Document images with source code
'''
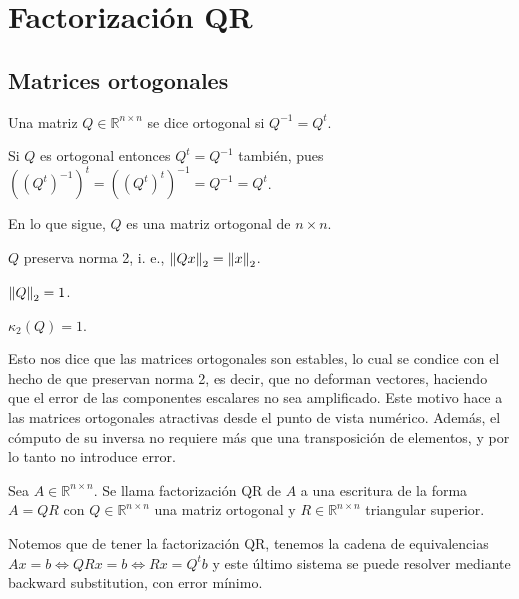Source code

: \section{Factorización QR}

\subsection{Matrices ortogonales}

\begin{defi}
Una matriz $Q \in \mathbb{R}^{n \times n}$ se dice ortogonal si $Q^{-1} = Q^t$.
\end{defi}

\begin{obs}
Si $Q$ es ortogonal entonces $Q^t = Q^{-1}$ también, pues $((Q^t)^{-1})^t = ((Q^t)^t)^{-1} = Q^{-1} = Q^t$.
\end{obs}

En lo que sigue, $Q$ es una matriz ortogonal de $n \times n$.

\begin{lema}
$Q$ preserva norma 2, i. e., $\left\lVert Qx\right\rVert_2 = \left\lVert x\right\rVert_2$.
\end{lema}

\begin{lema}
$\left\lVert Q\right\rVert_2 = 1$.
\end{lema}

\begin{coro}
$\kappa_2(Q) = 1$.
\end{coro}

Esto nos dice que las matrices ortogonales son estables, lo cual se condice con el hecho de que preservan norma 2, es decir, que no deforman vectores, haciendo que el error de las componentes escalares no sea amplificado. Este motivo hace a las matrices ortogonales atractivas desde el punto de vista numérico. Además, el cómputo de su inversa no requiere más que una transposición de elementos, y por lo tanto no introduce error.

\begin{defi}
Sea $A \in \mathbb{R}^{n \times n}$. Se llama factorización QR de $A$ a una escritura de la forma $A = QR$ con $Q \in \mathbb{R}^{n \times n}$ una matriz ortogonal y $R \in \mathbb{R}^{n \times n}$ triangular superior. 
\end{defi}

Notemos que de tener la factorización QR, tenemos la cadena de equivalencias $Ax = b \Leftrightarrow QR x = b \Leftrightarrow Rx = Q^t b$ y este último sistema se puede resolver mediante backward substitution, con error mínimo.

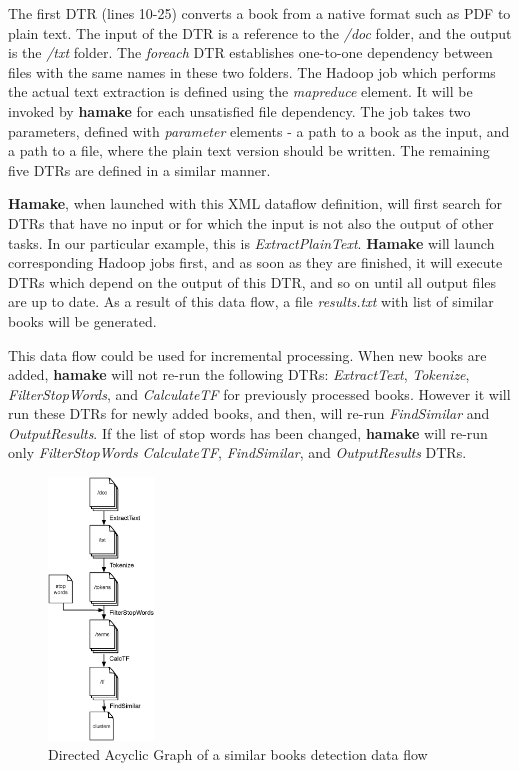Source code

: \documentclass[10pt,conference,letterpaper]{IEEEtran}
\begin{document}


The first DTR (lines 10-25) converts a book from a native format such
as PDF to plain text. The input of the DTR is a reference to the
\emph{/doc} folder, and the output is the \emph{/txt} folder. The
\emph{foreach} DTR establishes one-to-one dependency between files
with the same names in these two folders. The Hadoop job which
performs the actual text extraction is defined using the \emph{mapreduce}
element. It will be invoked by \textbf{hamake} for each unsatisfied
file dependency. The job takes two parameters, defined with
\emph{parameter} elements - a path to a book as the input, and a path to a
file, where the plain text version should be written. The remaining five
DTRs are defined in a similar manner.

\textbf{Hamake}, when launched with this XML dataflow definition, will
first search for DTRs that have no input or for which the input is not also the
output of other tasks. In our particular example, this is
\emph{ExtractPlainText}. \textbf{Hamake} will launch corresponding
Hadoop jobs first, and as soon as they are finished, it will
execute DTRs which depend on the output of this DTR, and so on until all
output files are up to date. As a result of this data flow, a file
\emph{results.txt} with list of similar books will be generated.

This data flow could be used for incremental processing. When new
books are added, \textbf{hamake} will not re-run the following DTRs:
\emph{ExtractText}, \emph{Tokenize}, \emph{FilterStopWords}, and
\emph{CalculateTF} for previously processed books. However it will run
these DTRs for newly added books, and then, will re-run
\emph{FindSimilar} and \emph{OutputResults}.  If the list of stop
words has been changed, \textbf{hamake} will re-run only
\emph{FilterStopWords} \emph{CalculateTF}, \emph{FindSimilar}, and
\emph{OutputResults} DTRs.

\begin{figure}[htp]
\centering
\includegraphics[width=0.25\textwidth]{SimilarityAlgDAG.eps}
\caption{Directed Acyclic Graph of a similar books detection data flow}
\label{fig:SimilarityAlgDAG}
\end{figure}
\end{document}
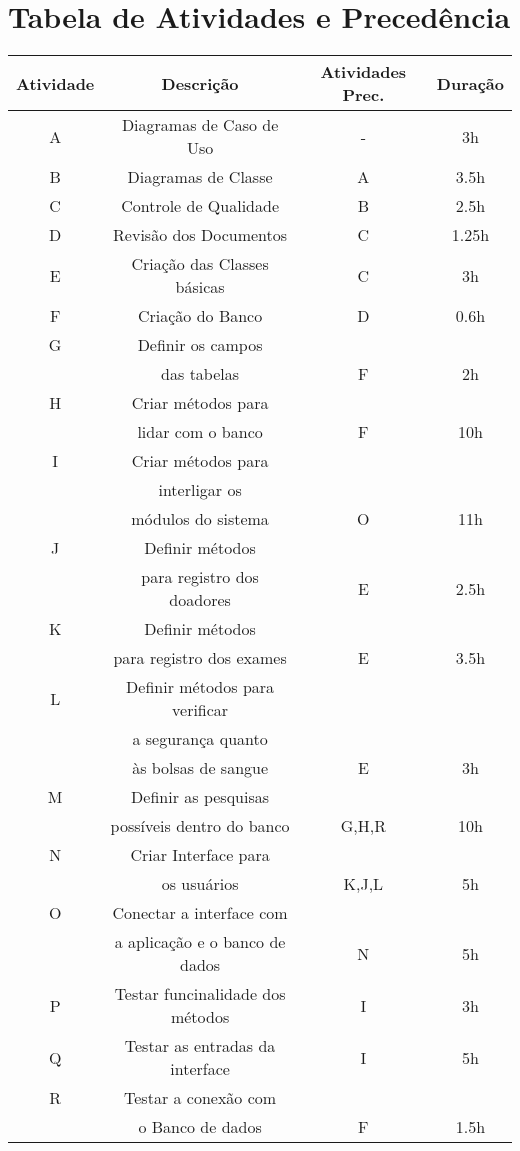 \documentclass[12pt,a4paper,final]{report}
\begin{document}
\section*{Tabela de Atividades e Precedência}
\begin{center}
\begin{tabular}{|c|c|c|c|}
\hline 
Atividade & Descrição & Atividades Prec. & Duração \\ 
\hline 
A & Diagramas de Caso de Uso & - & 3h \\ 
\hline 
B & Diagramas de Classe & A & 3.5h \\ 
\hline 
C & Controle de Qualidade & B & 2.5h \\ 
\hline 
D & Revisão dos Documentos & C & 1.25h \\
\hline 
E & Criação das Classes básicas & C & 3h \\
\hline 
F & Criação do Banco & D & 0.6h \\ 
\hline 
G & Definir os campos & & \\ & das tabelas & F & 2h \\ 
\hline 
H & Criar métodos para & & \\ & lidar com o banco & F & 10h \\
\hline 
I & Criar métodos para & & \\ & interligar os & & \\ & módulos do sistema & O & 11h \\
\hline 
J & Definir métodos & & \\ & para registro dos doadores & E & 2.5h \\ 
\hline 
K & Definir métodos & & \\ & para registro dos exames & E &  3.5h \\ 
\hline 
L & Definir métodos para verificar & & \\ & a segurança quanto & & \\ & às bolsas de sangue & E & 3h \\ 
\hline 
M & Definir as pesquisas  & & \\ & possíveis dentro do banco & G,H,R & 10h \\ 
\hline 
N & Criar Interface para & & \\ & os usuários & K,J,L & 5h \\ 
\hline 
O & Conectar a interface com & & \\ & a aplicação e o banco de dados & N & 5h \\ 
\hline 
P & Testar funcinalidade dos métodos & I & 3h \\ 
\hline 
Q & Testar as entradas da interface & I & 5h \\ 
\hline 
R & Testar a conexão com & & \\ & o Banco de dados & F & 1.5h \\ 
\hline 
\end{tabular} 
\end{center}
\end{document}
'''
> **Exercise requirements**: Show all lines from the entries that hold "ortogonales".

> **Response**:
\subsection{Matrices ortogonales}
Esto nos dice que las matrices ortogonales son estables, lo cual se condice con el hecho de que preservan norma 2, es decir, que no deforman vectores, haciendo que el error de las componentes escalares no sea amplificado. Este motivo hace a las matrices ortogonales atractivas desde el punto de vista numérico. Además, el cómputo de su inversa no requiere más que una transposición de elementos, y por lo tanto no introduce error.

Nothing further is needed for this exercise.